I’ve taken to taking weekends ‘off’ to a degree, which is likely a bit odd for many people who read this since the majority of people already do that, and have done it for some time.
Growing up, these days were days when I worked one way or another. Family businesses, and some companies I worked for, were service businesses to service businesses, where being on call 24/7 wasn’t a job, it was just life. So, even if I worked for a company that gave weekends and holidays off, I would keep myself busy somehow.
Hobbies. Rebuilding RX7s, taking Pine64s and making neural nets from them, hanging shelves, writing, experimenting with new hardware and software (and libraries).
Maybe because of this, over the years that part of me atrophied from lack of use. Maybe I just was implicitly part of a hacker ethic, or maybe, just maybe, I loved avoiding the drama associated with other people from being misunderstood, from getting into a pissing contest, or listening to someone blather on about things that I didn’t care about (a staple of many relationships).

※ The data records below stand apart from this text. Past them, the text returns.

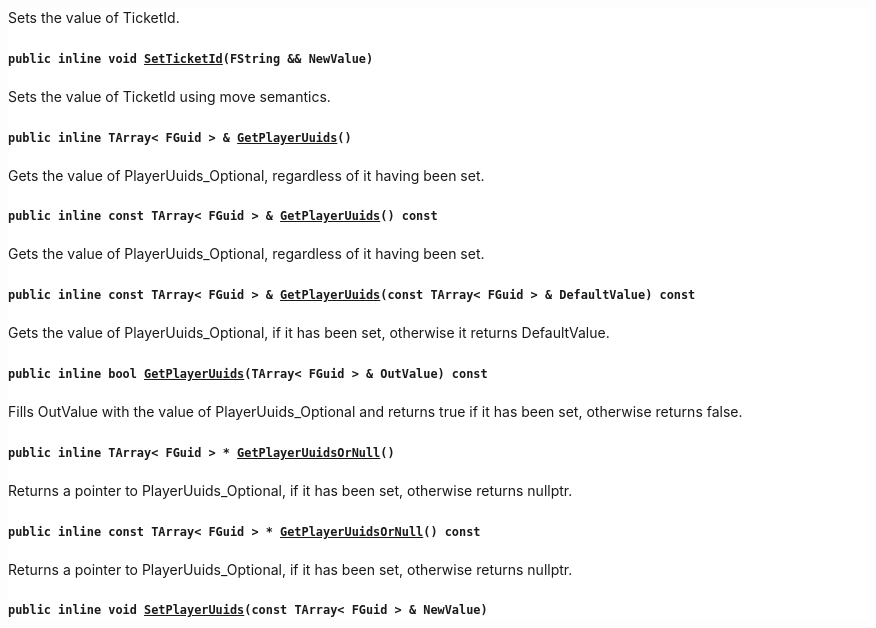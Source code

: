 Sets the value of TicketId.

#### `public inline void `[`SetTicketId`](#structFRHAPI__TicketData_1abc2fc4a75522c49964d4d70c03ccba4e)`(FString && NewValue)` <a id="structFRHAPI__TicketData_1abc2fc4a75522c49964d4d70c03ccba4e"></a>

Sets the value of TicketId using move semantics.

#### `public inline TArray< FGuid > & `[`GetPlayerUuids`](#structFRHAPI__TicketData_1aea341ed88f86fb8a764b69781adb48fa)`()` <a id="structFRHAPI__TicketData_1aea341ed88f86fb8a764b69781adb48fa"></a>

Gets the value of PlayerUuids_Optional, regardless of it having been set.

#### `public inline const TArray< FGuid > & `[`GetPlayerUuids`](#structFRHAPI__TicketData_1a32851eb55d8f957e3dd29f9b419dca54)`() const` <a id="structFRHAPI__TicketData_1a32851eb55d8f957e3dd29f9b419dca54"></a>

Gets the value of PlayerUuids_Optional, regardless of it having been set.

#### `public inline const TArray< FGuid > & `[`GetPlayerUuids`](#structFRHAPI__TicketData_1a969832b30b6d26af7f71dca729df2636)`(const TArray< FGuid > & DefaultValue) const` <a id="structFRHAPI__TicketData_1a969832b30b6d26af7f71dca729df2636"></a>

Gets the value of PlayerUuids_Optional, if it has been set, otherwise it returns DefaultValue.

#### `public inline bool `[`GetPlayerUuids`](#structFRHAPI__TicketData_1a5f081c485fc887c538accb47743330f7)`(TArray< FGuid > & OutValue) const` <a id="structFRHAPI__TicketData_1a5f081c485fc887c538accb47743330f7"></a>

Fills OutValue with the value of PlayerUuids_Optional and returns true if it has been set, otherwise returns false.

#### `public inline TArray< FGuid > * `[`GetPlayerUuidsOrNull`](#structFRHAPI__TicketData_1a04ac215bb50cae7cb6eee4df06195be8)`()` <a id="structFRHAPI__TicketData_1a04ac215bb50cae7cb6eee4df06195be8"></a>

Returns a pointer to PlayerUuids_Optional, if it has been set, otherwise returns nullptr.

#### `public inline const TArray< FGuid > * `[`GetPlayerUuidsOrNull`](#structFRHAPI__TicketData_1a908c0d1ad18f92e404a4fce1dab6b587)`() const` <a id="structFRHAPI__TicketData_1a908c0d1ad18f92e404a4fce1dab6b587"></a>

Returns a pointer to PlayerUuids_Optional, if it has been set, otherwise returns nullptr.

#### `public inline void `[`SetPlayerUuids`](#structFRHAPI__TicketData_1ac65aa40a94dbdb877e401f43290ca5ce)`(const TArray< FGuid > & NewValue)` <a id="structFRHAPI__TicketData_1ac65aa40a94dbdb877e401f43290ca5ce"></a>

Maybe I’m just not a people person. People I interact with feel otherwise, generally, but that’s part of the load of doing it.
If I have to interact with someone, I want it to be positive, thoughtful, and as painless as possible while being as honest as possible. This is not an easy task with most people. ‘Painless’ is a matter of someone’s sensitivity and the ability to apply soft enough words to make a point without getting a person in pain, or defensive (which is a reaction to previous pains).
It’s easier to sit down and write these things after some thought rather than to do it in person, because you can just sit and think about what you write, but in a tense human conversation it’s all about improv, and when people run out of improv, bad things happen. Sometimes bad things just happen, but with a bit of experience, these can be avoided if one pays attention.
In all, it’s a lot of work. For some, it’s all very easy, but for me I see it as a lot of work. And that’s how I tricked myself into doing it on weekends and on holidays.